Launch Single Kernel on problem space vs Launch same kernel, multiple times on smaller problem spaces

Recently I was asked to maintain an old image processing project(5 year old) at my company and It uses openCL.

There is piece of code which works like below

**if (oneKernelFlag == true)

launch a gamma correction kernel on the whole image

else

break the image into grids(ex:- 2*2)
for loop (....) // iterate for each grid 
    launch the same gamma correction kernel on each grid**

Similar kind of logic is used for applying kernels in few other functions. The oneKernelFlag is hardcoded and project is built for each hardware product.

I noticed that execution is way faster when we launch single kernel (oneKernelFlag == true) compared to multiple kernel launch , almost 30% reduction in timing.

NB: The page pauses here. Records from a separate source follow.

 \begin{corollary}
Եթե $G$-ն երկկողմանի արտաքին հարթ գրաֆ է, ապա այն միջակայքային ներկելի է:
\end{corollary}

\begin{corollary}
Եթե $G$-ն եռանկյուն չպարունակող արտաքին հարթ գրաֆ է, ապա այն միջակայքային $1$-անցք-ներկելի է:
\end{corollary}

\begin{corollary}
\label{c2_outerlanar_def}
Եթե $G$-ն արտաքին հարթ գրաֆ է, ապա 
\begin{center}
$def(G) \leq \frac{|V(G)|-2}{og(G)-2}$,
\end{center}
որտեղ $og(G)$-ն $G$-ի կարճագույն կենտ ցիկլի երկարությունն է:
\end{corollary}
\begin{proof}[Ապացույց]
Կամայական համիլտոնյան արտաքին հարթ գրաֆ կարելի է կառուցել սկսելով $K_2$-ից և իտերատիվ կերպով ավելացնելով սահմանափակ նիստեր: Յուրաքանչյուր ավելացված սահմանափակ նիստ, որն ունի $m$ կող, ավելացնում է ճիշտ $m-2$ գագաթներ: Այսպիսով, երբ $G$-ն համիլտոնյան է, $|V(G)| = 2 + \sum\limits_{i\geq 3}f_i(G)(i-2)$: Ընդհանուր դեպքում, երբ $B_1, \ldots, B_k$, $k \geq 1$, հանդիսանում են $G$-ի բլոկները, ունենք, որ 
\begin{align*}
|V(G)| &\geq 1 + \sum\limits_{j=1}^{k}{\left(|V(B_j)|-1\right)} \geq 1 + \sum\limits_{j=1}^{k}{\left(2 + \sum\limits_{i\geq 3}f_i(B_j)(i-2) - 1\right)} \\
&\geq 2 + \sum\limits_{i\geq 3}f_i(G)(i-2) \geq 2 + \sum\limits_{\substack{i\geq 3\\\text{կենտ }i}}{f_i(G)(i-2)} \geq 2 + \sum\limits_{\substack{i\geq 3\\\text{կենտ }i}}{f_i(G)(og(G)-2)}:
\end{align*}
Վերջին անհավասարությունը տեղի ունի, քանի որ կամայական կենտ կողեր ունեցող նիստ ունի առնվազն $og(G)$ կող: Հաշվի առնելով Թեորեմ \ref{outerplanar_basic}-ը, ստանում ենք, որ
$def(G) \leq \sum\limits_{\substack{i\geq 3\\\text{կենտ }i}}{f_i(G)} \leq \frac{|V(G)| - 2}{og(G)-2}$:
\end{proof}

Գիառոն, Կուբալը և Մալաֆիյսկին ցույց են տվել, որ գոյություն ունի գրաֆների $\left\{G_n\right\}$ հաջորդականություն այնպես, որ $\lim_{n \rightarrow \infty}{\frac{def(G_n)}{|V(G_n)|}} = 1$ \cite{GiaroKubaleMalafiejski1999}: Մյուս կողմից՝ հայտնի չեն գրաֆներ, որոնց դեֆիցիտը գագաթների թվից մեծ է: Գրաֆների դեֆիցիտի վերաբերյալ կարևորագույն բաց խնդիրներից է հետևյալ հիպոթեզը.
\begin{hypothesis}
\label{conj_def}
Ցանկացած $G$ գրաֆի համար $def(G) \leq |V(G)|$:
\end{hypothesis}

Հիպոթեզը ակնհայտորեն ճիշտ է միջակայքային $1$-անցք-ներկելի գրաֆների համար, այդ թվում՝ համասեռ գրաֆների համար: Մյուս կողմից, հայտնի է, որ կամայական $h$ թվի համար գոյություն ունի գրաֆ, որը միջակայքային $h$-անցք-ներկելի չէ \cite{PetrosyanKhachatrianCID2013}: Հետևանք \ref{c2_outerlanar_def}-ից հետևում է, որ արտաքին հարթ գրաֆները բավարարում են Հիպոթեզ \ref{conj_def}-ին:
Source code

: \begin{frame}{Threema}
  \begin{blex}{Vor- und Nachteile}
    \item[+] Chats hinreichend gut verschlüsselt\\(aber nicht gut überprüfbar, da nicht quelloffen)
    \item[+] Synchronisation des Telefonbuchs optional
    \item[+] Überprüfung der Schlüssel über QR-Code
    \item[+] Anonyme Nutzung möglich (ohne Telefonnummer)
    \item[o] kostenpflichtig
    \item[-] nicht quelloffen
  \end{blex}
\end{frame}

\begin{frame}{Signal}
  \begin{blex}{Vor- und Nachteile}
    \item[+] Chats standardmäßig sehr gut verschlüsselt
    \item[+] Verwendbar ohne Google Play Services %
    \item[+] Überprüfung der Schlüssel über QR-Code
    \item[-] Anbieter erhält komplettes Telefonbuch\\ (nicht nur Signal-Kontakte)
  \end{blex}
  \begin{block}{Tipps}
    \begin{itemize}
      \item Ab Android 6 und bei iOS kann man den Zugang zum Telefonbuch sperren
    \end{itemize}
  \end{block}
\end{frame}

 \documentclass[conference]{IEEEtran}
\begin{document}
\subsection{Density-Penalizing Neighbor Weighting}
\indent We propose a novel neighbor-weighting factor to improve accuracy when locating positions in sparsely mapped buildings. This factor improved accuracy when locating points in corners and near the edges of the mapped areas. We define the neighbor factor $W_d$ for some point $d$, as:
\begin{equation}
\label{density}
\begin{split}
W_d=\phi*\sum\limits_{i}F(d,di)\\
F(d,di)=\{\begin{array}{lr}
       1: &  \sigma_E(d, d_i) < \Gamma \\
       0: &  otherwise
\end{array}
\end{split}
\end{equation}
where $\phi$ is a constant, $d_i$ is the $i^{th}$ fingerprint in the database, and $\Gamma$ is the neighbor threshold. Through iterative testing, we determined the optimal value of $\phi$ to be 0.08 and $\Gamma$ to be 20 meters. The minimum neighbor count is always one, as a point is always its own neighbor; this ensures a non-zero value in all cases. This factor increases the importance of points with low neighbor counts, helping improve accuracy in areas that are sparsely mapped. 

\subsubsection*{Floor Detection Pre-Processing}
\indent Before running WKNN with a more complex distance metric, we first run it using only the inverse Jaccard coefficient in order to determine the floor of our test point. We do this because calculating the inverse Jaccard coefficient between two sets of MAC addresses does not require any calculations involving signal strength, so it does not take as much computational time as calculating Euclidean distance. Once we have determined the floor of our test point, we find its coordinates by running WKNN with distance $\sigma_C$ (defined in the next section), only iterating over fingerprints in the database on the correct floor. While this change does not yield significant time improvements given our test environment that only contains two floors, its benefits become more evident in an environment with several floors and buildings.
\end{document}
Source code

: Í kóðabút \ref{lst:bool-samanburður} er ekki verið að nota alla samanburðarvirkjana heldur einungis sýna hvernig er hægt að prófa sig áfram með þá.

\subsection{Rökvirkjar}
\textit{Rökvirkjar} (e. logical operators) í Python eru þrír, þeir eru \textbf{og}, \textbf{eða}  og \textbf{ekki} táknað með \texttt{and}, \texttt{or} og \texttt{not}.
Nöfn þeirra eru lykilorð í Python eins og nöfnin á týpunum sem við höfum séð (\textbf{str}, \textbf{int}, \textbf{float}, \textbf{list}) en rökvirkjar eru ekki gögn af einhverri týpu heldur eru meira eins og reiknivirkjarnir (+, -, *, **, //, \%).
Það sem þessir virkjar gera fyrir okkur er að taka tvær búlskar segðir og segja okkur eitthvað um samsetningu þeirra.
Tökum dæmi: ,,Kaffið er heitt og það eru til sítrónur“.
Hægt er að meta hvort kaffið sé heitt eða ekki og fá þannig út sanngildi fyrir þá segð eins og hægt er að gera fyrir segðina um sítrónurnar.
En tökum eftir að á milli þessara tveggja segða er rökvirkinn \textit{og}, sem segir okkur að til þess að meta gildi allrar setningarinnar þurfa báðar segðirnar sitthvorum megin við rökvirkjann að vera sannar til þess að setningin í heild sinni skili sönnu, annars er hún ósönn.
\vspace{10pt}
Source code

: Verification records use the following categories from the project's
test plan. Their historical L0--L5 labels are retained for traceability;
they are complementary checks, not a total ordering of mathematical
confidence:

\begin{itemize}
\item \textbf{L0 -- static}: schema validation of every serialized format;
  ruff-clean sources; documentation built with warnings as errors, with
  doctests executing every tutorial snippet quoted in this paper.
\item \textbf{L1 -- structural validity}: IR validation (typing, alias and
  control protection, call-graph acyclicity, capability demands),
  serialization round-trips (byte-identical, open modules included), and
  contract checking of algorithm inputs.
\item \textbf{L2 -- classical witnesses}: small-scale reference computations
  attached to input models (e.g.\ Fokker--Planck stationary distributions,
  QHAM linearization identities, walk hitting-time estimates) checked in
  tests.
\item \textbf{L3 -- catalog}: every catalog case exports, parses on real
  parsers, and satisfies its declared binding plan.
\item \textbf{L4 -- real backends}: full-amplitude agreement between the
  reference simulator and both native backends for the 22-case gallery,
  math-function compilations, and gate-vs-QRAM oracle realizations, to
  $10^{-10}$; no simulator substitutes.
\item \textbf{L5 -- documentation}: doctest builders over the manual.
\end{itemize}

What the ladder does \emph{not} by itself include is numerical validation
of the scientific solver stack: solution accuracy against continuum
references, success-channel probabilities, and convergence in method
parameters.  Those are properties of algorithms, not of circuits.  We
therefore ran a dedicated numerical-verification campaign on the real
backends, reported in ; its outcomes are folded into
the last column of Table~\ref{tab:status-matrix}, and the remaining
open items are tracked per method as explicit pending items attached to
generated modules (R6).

Now, I am confused what is the use of launching multiple same kernels on smaller problem spaces? When is this useful?

Please help

The original developer and documentation are unavailable I couldnot find concrete details online.

Solution

Launching a kernel for image processing multiple times on small image regions used to have caching benefits. For older GPUs and iGPUs, only a small part of the image fits in L2/L3 cache, and when the kernel accesses the same pixel colors repeatedly, they may be processed faster in L2/L3 cache instead of slower RAM/VRAM.

However, dispatching multiple small-region kernel calls comes with extra latency/overhead for each dispatch. Modern GPUs have much larger L2/L3 cache and can fit images entirely, and the GPU scheduler is better aware of cacheing; then a single dispatch over the entire image is faster.